*** Material provided Section Begins ***
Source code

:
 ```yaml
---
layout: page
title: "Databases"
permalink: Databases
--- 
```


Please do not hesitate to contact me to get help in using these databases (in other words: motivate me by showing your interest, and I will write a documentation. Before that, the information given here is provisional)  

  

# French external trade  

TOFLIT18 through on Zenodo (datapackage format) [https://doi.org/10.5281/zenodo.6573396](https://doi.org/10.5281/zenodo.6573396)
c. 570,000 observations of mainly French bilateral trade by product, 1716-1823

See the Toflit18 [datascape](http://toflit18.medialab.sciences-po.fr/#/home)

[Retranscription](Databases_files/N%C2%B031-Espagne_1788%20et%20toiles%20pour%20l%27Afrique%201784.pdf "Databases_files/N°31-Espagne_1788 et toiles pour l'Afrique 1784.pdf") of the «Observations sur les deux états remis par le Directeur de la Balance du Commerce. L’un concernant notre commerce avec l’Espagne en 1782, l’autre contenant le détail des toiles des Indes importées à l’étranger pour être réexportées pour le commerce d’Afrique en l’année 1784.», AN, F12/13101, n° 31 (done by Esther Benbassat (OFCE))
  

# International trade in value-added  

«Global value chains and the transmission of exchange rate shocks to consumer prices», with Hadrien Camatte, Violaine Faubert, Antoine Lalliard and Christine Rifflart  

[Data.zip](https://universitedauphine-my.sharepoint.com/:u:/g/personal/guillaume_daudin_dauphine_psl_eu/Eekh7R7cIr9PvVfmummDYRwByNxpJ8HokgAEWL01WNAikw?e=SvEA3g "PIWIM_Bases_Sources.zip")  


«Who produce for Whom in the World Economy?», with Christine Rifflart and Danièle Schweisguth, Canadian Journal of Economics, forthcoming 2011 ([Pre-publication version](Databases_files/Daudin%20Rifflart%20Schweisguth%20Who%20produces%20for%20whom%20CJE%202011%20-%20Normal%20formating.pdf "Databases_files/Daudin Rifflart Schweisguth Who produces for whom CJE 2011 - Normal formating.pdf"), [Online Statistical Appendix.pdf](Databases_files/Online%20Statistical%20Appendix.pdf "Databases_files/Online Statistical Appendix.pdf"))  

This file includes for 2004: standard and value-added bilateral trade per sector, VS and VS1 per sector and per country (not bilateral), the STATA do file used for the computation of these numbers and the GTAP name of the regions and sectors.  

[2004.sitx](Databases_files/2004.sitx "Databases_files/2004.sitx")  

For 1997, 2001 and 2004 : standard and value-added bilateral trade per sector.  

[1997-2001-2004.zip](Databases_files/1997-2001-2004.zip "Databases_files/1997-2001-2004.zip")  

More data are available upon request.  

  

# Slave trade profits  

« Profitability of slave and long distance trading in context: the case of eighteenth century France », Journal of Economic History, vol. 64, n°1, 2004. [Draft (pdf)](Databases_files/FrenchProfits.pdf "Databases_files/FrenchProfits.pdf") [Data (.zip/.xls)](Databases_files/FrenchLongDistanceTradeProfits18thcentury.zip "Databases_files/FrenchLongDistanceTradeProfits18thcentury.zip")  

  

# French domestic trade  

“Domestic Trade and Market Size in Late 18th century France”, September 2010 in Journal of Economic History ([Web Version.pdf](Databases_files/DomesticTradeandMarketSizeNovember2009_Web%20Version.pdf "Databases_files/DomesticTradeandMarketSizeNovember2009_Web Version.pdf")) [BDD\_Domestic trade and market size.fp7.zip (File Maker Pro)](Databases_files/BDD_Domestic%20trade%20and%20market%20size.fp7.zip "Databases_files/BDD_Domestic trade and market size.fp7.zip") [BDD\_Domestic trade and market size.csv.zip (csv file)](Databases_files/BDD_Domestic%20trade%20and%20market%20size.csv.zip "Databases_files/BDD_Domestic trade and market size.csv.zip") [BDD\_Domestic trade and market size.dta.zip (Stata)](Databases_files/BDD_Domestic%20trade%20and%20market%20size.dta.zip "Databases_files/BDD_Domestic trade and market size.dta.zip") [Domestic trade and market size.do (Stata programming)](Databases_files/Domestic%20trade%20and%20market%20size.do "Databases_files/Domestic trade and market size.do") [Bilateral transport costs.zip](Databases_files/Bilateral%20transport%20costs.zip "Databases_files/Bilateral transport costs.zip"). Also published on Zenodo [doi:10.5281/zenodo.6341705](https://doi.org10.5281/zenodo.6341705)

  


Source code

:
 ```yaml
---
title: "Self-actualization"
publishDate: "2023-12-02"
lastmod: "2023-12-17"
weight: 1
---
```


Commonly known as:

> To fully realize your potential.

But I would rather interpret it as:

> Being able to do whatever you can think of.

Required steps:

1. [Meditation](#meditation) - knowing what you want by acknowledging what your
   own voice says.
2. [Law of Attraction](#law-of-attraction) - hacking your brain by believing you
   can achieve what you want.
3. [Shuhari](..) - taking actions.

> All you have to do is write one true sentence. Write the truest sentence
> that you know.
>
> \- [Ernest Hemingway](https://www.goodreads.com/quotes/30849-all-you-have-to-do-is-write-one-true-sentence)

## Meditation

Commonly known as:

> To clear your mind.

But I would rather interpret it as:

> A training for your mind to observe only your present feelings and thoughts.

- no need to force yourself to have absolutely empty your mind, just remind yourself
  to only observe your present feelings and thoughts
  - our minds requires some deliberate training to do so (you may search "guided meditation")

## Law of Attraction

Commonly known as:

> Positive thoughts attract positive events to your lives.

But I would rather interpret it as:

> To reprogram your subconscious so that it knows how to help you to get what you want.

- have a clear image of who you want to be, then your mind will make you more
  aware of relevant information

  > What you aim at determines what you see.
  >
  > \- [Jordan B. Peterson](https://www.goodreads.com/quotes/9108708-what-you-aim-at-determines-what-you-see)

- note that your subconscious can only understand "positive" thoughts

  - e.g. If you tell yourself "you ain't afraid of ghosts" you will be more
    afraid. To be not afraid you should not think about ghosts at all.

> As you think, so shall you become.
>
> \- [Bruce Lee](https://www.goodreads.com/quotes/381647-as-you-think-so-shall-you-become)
*** Material provided Section Ends ***
## What to do
Copy the lines that hold the word "thoughts". Take them from the records above.

## Solved exercise
> A training for your mind to observe only your present feelings and thoughts.
  to only observe your present feelings and thoughts
> Positive thoughts attract positive events to your lives.
- note that your subconscious can only understand "positive" thoughts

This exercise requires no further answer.